=== Begin Enclosure ===

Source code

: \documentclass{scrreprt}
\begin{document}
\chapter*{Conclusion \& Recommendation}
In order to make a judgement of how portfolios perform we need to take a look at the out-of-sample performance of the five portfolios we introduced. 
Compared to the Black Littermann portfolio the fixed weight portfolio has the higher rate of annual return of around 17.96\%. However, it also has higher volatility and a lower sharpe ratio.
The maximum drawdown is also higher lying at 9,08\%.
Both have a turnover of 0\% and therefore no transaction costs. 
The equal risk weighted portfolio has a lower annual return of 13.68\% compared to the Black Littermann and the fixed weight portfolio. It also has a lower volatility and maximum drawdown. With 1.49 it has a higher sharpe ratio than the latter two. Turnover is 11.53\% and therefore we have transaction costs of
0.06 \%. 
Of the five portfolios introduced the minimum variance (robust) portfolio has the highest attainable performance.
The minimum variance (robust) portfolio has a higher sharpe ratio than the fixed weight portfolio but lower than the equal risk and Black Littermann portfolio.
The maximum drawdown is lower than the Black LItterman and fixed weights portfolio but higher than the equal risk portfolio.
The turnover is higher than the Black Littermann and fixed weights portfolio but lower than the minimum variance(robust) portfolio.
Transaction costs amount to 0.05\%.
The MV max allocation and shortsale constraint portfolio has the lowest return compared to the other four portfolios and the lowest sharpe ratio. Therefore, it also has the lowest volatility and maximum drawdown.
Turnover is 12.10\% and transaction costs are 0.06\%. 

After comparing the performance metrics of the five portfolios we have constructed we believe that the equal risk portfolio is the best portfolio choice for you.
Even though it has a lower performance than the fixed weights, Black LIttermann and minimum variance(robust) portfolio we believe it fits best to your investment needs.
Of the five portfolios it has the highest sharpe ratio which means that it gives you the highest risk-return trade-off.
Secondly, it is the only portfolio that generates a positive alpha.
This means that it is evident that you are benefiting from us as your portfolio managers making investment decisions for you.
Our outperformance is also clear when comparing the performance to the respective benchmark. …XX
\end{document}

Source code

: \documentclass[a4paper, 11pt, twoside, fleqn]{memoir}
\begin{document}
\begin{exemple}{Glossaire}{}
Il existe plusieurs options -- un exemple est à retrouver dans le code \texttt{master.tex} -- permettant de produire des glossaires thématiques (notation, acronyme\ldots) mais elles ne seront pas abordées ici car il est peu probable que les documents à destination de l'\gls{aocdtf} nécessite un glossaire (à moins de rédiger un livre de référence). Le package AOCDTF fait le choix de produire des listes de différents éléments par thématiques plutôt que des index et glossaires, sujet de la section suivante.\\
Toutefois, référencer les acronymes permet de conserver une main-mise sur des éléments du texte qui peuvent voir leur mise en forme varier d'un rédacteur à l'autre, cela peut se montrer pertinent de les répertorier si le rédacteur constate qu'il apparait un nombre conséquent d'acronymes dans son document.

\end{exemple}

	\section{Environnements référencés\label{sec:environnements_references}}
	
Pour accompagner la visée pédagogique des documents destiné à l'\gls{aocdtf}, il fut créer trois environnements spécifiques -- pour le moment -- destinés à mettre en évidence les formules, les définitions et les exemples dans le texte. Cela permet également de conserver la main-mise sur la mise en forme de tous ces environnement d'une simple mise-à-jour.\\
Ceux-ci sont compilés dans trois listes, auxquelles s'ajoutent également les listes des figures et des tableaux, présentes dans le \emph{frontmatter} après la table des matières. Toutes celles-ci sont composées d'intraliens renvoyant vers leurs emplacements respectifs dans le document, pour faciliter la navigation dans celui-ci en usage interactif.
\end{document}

=== End Enclosure ===

▸ Aim of the exercise
The answer must consist solely of the lines from the first line of the data to the line holding "The MV max allocation", each given again exactly.

▸ Result below
Source code

: \documentclass{scrreprt}
\begin{document}
\chapter*{Conclusion \& Recommendation}
In order to make a judgement of how portfolios perform we need to take a look at the out-of-sample performance of the five portfolios we introduced. 
Compared to the Black Littermann portfolio the fixed weight portfolio has the higher rate of annual return of around 17.96\%. However, it also has higher volatility and a lower sharpe ratio.
The maximum drawdown is also higher lying at 9,08\%.
Both have a turnover of 0\% and therefore no transaction costs. 
The equal risk weighted portfolio has a lower annual return of 13.68\% compared to the Black Littermann and the fixed weight portfolio. It also has a lower volatility and maximum drawdown. With 1.49 it has a higher sharpe ratio than the latter two. Turnover is 11.53\% and therefore we have transaction costs of
0.06 \%. 
Of the five portfolios introduced the minimum variance (robust) portfolio has the highest attainable performance.
The minimum variance (robust) portfolio has a higher sharpe ratio than the fixed weight portfolio but lower than the equal risk and Black Littermann portfolio.
The maximum drawdown is lower than the Black LItterman and fixed weights portfolio but higher than the equal risk portfolio.
The turnover is higher than the Black Littermann and fixed weights portfolio but lower than the minimum variance(robust) portfolio.
Transaction costs amount to 0.05\%.
The MV max allocation and shortsale constraint portfolio has the lowest return compared to the other four portfolios and the lowest sharpe ratio. Therefore, it also has the lowest volatility and maximum drawdown.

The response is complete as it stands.